[Plain-text document sources]
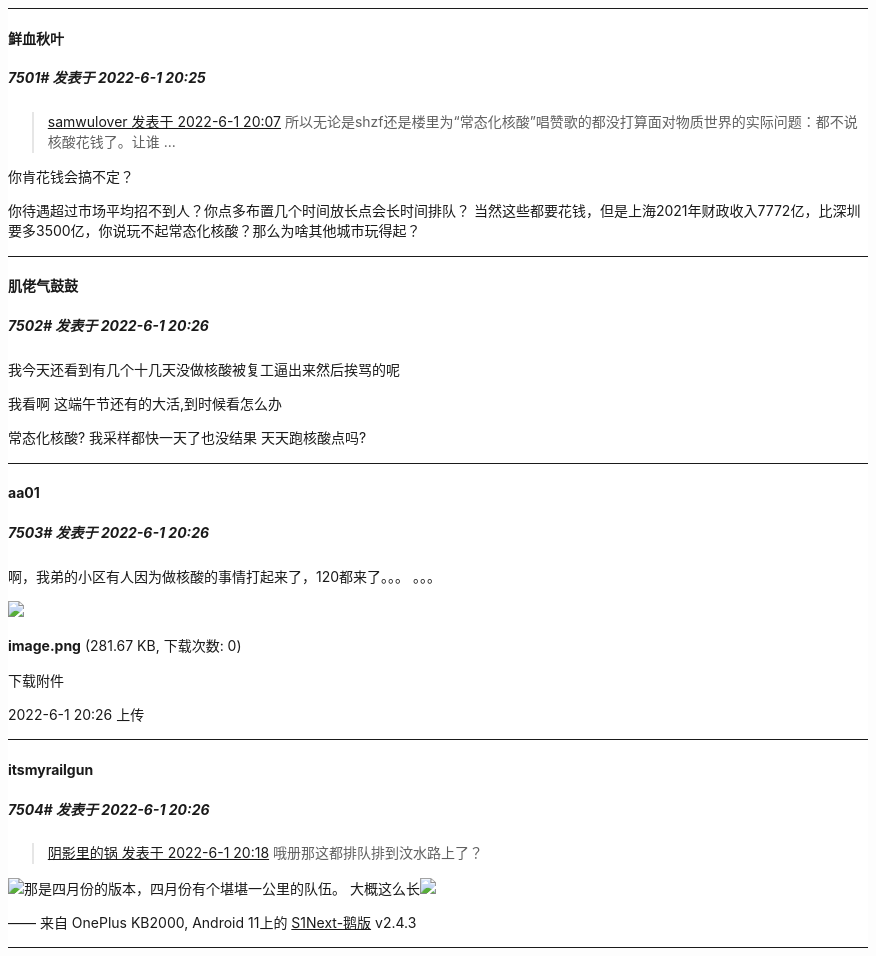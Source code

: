 

*****

####  鲜血秋叶  
##### 7501#       发表于 2022-6-1 20:25

<blockquote><a href="httphttps://bbs.saraba1st.com/2b/forum.php?mod=redirect&amp;goto=findpost&amp;pid=56085116&amp;ptid=2069639" target="_blank">samwulover 发表于 2022-6-1 20:07</a>
所以无论是shzf还是楼里为“常态化核酸”唱赞歌的都没打算面对物质世界的实际问题：都不说核酸花钱了。让谁 ...</blockquote>
你肯花钱会搞不定？

你待遇超过市场平均招不到人？你点多布置几个时间放长点会长时间排队？
当然这些都要花钱，但是上海2021年财政收入7772亿，比深圳要多3500亿，你说玩不起常态化核酸？那么为啥其他城市玩得起？

*****

####  肌佬气鼓鼓  
##### 7502#       发表于 2022-6-1 20:26

我今天还看到有几个十几天没做核酸被复工逼出来然后挨骂的呢

我看啊 这端午节还有的大活,到时候看怎么办

常态化核酸? 我采样都快一天了也没结果 天天跑核酸点吗?

*****

####  aa01  
##### 7503#       发表于 2022-6-1 20:26

啊，我弟的小区有人因为做核酸的事情打起来了，120都来了。。。 。。。

<img src="https://img.saraba1st.com/forum/202206/01/202630gnbwdelebpiz5kdk.png" referrerpolicy="no-referrer">

<strong>image.png</strong> (281.67 KB, 下载次数: 0)

下载附件

2022-6-1 20:26 上传

*****

####  itsmyrailgun  
##### 7504#       发表于 2022-6-1 20:26

<blockquote><a href="httphttps://bbs.saraba1st.com/2b/forum.php?mod=redirect&amp;goto=findpost&amp;pid=56085261&amp;ptid=2069639" target="_blank">阴影里的锅 发表于 2022-6-1 20:18</a>
哦册那这都排队排到汶水路上了？</blockquote>
<img src="https://static.saraba1st.com/image/smiley/face2017/067.png" referrerpolicy="no-referrer">那是四月份的版本，四月份有个堪堪一公里的队伍。
大概这么长<img src="https://p.sda1.dev/6/43cf5871b4cc3ab65c306fc138f77860/Screenshot_20220410-080903__01__01.jpg" referrerpolicy="no-referrer">

—— 来自 OnePlus KB2000, Android 11上的 [S1Next-鹅版](https://github.com/ykrank/S1-Next/releases) v2.4.3

*****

#### Exercise instructions:
All lines in the records above with "referrerpolicy" need to be found and copied.

#### Task output:
<img src="https://img.saraba1st.com/forum/202206/01/202630gnbwdelebpiz5kdk.png" referrerpolicy="no-referrer">
<img src="https://static.saraba1st.com/image/smiley/face2017/067.png" referrerpolicy="no-referrer">那是四月份的版本，四月份有个堪堪一公里的队伍。
大概这么长<img src="https://p.sda1.dev/6/43cf5871b4cc3ab65c306fc138f77860/Screenshot_20220410-080903__01__01.jpg" referrerpolicy="no-referrer">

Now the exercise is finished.